# Work instructions
Look for the word "coeficientes" in the records, and copy each line where it appears.

[Saved data entries]
◆ ◆ ◆ ◆ ◆ ◆ ◆

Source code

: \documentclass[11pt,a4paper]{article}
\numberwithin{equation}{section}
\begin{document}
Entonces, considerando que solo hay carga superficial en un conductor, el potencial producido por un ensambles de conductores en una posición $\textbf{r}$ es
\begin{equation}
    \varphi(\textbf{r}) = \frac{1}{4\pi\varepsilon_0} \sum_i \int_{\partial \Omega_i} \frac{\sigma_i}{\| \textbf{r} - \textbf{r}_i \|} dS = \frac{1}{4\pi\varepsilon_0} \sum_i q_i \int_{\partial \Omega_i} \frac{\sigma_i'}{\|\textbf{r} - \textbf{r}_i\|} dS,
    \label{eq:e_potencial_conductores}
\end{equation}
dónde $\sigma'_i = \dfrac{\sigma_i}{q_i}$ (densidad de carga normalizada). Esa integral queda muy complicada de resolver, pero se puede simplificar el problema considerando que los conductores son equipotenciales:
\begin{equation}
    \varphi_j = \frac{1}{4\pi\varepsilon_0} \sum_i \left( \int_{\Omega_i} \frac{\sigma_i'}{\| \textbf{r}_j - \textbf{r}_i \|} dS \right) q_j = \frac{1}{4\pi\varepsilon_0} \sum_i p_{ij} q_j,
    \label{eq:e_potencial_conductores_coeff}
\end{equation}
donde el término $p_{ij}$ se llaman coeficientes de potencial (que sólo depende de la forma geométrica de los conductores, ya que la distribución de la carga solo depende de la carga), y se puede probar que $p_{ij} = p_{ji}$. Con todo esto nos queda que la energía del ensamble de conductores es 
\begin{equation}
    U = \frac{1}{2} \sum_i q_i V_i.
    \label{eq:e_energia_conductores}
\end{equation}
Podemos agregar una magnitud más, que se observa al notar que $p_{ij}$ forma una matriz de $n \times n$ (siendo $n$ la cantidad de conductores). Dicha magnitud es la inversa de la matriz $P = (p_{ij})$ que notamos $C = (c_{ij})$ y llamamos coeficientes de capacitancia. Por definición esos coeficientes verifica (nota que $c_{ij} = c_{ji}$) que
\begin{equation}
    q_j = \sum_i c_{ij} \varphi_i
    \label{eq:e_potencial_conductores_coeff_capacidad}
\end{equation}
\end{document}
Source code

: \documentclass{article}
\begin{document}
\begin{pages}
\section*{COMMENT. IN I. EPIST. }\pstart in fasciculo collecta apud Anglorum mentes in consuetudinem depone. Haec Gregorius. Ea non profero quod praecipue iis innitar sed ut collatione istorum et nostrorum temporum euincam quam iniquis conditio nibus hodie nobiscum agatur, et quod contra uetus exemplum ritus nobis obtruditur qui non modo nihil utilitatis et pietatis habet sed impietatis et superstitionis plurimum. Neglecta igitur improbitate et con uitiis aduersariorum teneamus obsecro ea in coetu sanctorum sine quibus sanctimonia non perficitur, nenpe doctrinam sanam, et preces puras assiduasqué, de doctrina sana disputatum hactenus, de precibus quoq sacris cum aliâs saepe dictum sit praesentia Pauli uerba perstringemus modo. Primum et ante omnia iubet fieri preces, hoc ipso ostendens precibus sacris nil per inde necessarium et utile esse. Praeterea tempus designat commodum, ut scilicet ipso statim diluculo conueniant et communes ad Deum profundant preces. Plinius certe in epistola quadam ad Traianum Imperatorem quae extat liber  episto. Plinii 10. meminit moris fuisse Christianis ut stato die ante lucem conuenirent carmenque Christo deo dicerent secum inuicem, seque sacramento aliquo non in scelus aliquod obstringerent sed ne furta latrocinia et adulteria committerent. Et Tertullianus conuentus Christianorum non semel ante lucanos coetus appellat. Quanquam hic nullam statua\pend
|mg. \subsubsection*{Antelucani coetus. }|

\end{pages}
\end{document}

◆ ◆ ◆ ◆ ◆ ◆ ◆

# Answer section
donde el término $p_{ij}$ se llaman coeficientes de potencial (que sólo depende de la forma geométrica de los conductores, ya que la distribución de la carga solo depende de la carga), y se puede probar que $p_{ij} = p_{ji}$. Con todo esto nos queda que la energía del ensamble de conductores es 
Podemos agregar una magnitud más, que se observa al notar que $p_{ij}$ forma una matriz de $n \times n$ (siendo $n$ la cantidad de conductores). Dicha magnitud es la inversa de la matriz $P = (p_{ij})$ que notamos $C = (c_{ij})$ y llamamos coeficientes de capacitancia. Por definición esos coeficientes verifica (nota que $c_{ij} = c_{ji}$) que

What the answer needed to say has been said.